*TASK DETAILS*. An exact copy of all records is expected, minus the images.

*Source records*.
---------------
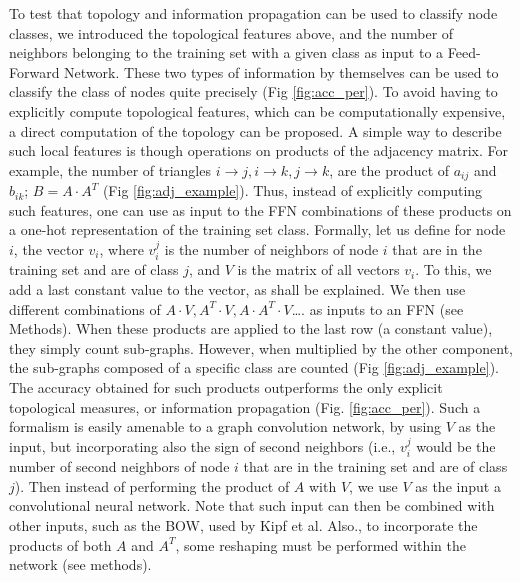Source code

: To test that topology and information propagation can be used to classify node classes, we introduced the topological features above, and the number of neighbors belonging to the training set with a given class as input to a Feed-Forward Network. These two types of information by themselves can be used to classify the class of nodes quite precisely (Fig \ref{fig:acc_per}).
To avoid having to explicitly compute topological features, which can be computationally expensive, a direct computation of the topology can be proposed. A simple way to describe such local features is though operations on products of the adjacency matrix. For example, the number of triangles $i\rightarrow j,i\rightarrow k,j\rightarrow k$, are the product of $a_{ij}$ and $b_{ik}$; $B=A\cdot A^{T}$ (Fig \ref{fig:adj_example}). Thus, instead of explicitly computing such features, one can use as input to the FFN combinations of these products on a one-hot representation of the training set class. Formally, let us define for node $i$, the vector  $v_{i}$, where $v_{i}^{j}$ is the number of neighbors of node $i$ that are in the training set and are of class $j$, and $V$ is the matrix of all vectors $v_{i}$. To this, we add a last constant value to the vector, as shall be explained. We then use different combinations of $A\cdot V, A^{T}\cdot V, A\cdot A^{T}\cdot V$…. as inputs to an FFN (see Methods). 
When these products are applied to the last row (a constant value), they simply count sub-graphs. However, when multiplied by the other component, the sub-graphs composed of a specific class are counted (Fig \ref{fig:adj_example}). The accuracy obtained for such products outperforms the only explicit topological measures, or information propagation (Fig. \ref{fig:acc_per}).
Such a formalism is easily amenable to a graph convolution network, by using $V$ as the input, but incorporating also the sign of second neighbors (i.e.,  $v_{i}^{j}$  would be the number of second neighbors of node $i$ that are in the training set and are of class $j$). Then instead of performing the product of $A$ with $V$, we use $V$ as the input a convolutional neural network. Note that such input can then be combined with other inputs, such as the BOW, used by Kipf et al. Also., to incorporate the products of both $A$ and  $A^{T}$, some reshaping must be performed within the network (see methods).

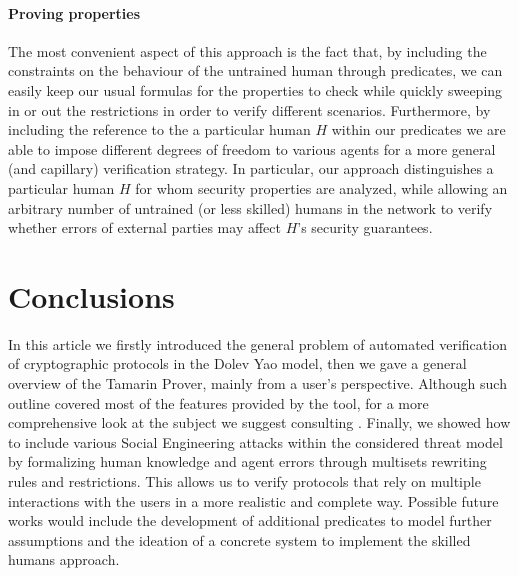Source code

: \documentclass{article}
\begin{document}
\paragraph{Proving properties}

The most convenient aspect of this approach is the fact that, by including the constraints on the behaviour of the untrained human through predicates, we can easily keep our usual formulas for the properties to check while quickly sweeping in or out the restrictions in order to verify different scenarios. Furthermore, by including the reference to the a particular human $H$ within our predicates we are able to impose different degrees of freedom to various agents for a more general (and capillary) verification strategy. In particular, our approach distinguishes a particular human $H$ for whom security properties are analyzed, while allowing an arbitrary number of untrained (or less skilled) humans in the network to verify whether errors of external parties may affect $H$'s security guarantees.

\section{Conclusions}\label{sec:Conclusions}

In this article we firstly introduced the general problem of automated verification of cryptographic protocols in the Dolev Yao model, then we gave a general overview of the Tamarin Prover, mainly from a user's perspective. Although such outline covered most of the features provided by the tool, for a more comprehensive look at the subject we suggest consulting \cite{tamarinManual}. Finally, we showed how to include various Social Engineering attacks within the considered threat model by formalizing human knowledge and agent errors through multisets rewriting rules and restrictions. This allows us to verify protocols that rely on multiple interactions with the users in a more realistic and complete way. Possible future works would include the development of additional predicates to model further assumptions and the ideation of a concrete system to implement the skilled humans approach.



\end{document}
---------------
*RESULT BELOW*.
Source code

: To test that topology and information propagation can be used to classify node classes, we introduced the topological features above, and the number of neighbors belonging to the training set with a given class as input to a Feed-Forward Network. These two types of information by themselves can be used to classify the class of nodes quite precisely (Fig \ref{fig:acc_per}).
To avoid having to explicitly compute topological features, which can be computationally expensive, a direct computation of the topology can be proposed. A simple way to describe such local features is though operations on products of the adjacency matrix. For example, the number of triangles $i\rightarrow j,i\rightarrow k,j\rightarrow k$, are the product of $a_{ij}$ and $b_{ik}$; $B=A\cdot A^{T}$ (Fig \ref{fig:adj_example}). Thus, instead of explicitly computing such features, one can use as input to the FFN combinations of these products on a one-hot representation of the training set class. Formally, let us define for node $i$, the vector  $v_{i}$, where $v_{i}^{j}$ is the number of neighbors of node $i$ that are in the training set and are of class $j$, and $V$ is the matrix of all vectors $v_{i}$. To this, we add a last constant value to the vector, as shall be explained. We then use different combinations of $A\cdot V, A^{T}\cdot V, A\cdot A^{T}\cdot V$…. as inputs to an FFN (see Methods). 
When these products are applied to the last row (a constant value), they simply count sub-graphs. However, when multiplied by the other component, the sub-graphs composed of a specific class are counted (Fig \ref{fig:adj_example}). The accuracy obtained for such products outperforms the only explicit topological measures, or information propagation (Fig. \ref{fig:acc_per}).
Such a formalism is easily amenable to a graph convolution network, by using $V$ as the input, but incorporating also the sign of second neighbors (i.e.,  $v_{i}^{j}$  would be the number of second neighbors of node $i$ that are in the training set and are of class $j$). Then instead of performing the product of $A$ with $V$, we use $V$ as the input a convolutional neural network. Note that such input can then be combined with other inputs, such as the BOW, used by Kipf et al. Also., to incorporate the products of both $A$ and  $A^{T}$, some reshaping must be performed within the network (see methods).

Source code

: \documentclass{article}
\begin{document}
\paragraph{Proving properties}

The most convenient aspect of this approach is the fact that, by including the constraints on the behaviour of the untrained human through predicates, we can easily keep our usual formulas for the properties to check while quickly sweeping in or out the restrictions in order to verify different scenarios. Furthermore, by including the reference to the a particular human $H$ within our predicates we are able to impose different degrees of freedom to various agents for a more general (and capillary) verification strategy. In particular, our approach distinguishes a particular human $H$ for whom security properties are analyzed, while allowing an arbitrary number of untrained (or less skilled) humans in the network to verify whether errors of external parties may affect $H$'s security guarantees.

\section{Conclusions}\label{sec:Conclusions}

In this article we firstly introduced the general problem of automated verification of cryptographic protocols in the Dolev Yao model, then we gave a general overview of the Tamarin Prover, mainly from a user's perspective. Although such outline covered most of the features provided by the tool, for a more comprehensive look at the subject we suggest consulting \cite{tamarinManual}. Finally, we showed how to include various Social Engineering attacks within the considered threat model by formalizing human knowledge and agent errors through multisets rewriting rules and restrictions. This allows us to verify protocols that rely on multiple interactions with the users in a more realistic and complete way. Possible future works would include the development of additional predicates to model further assumptions and the ideation of a concrete system to implement the skilled humans approach.



\end{document}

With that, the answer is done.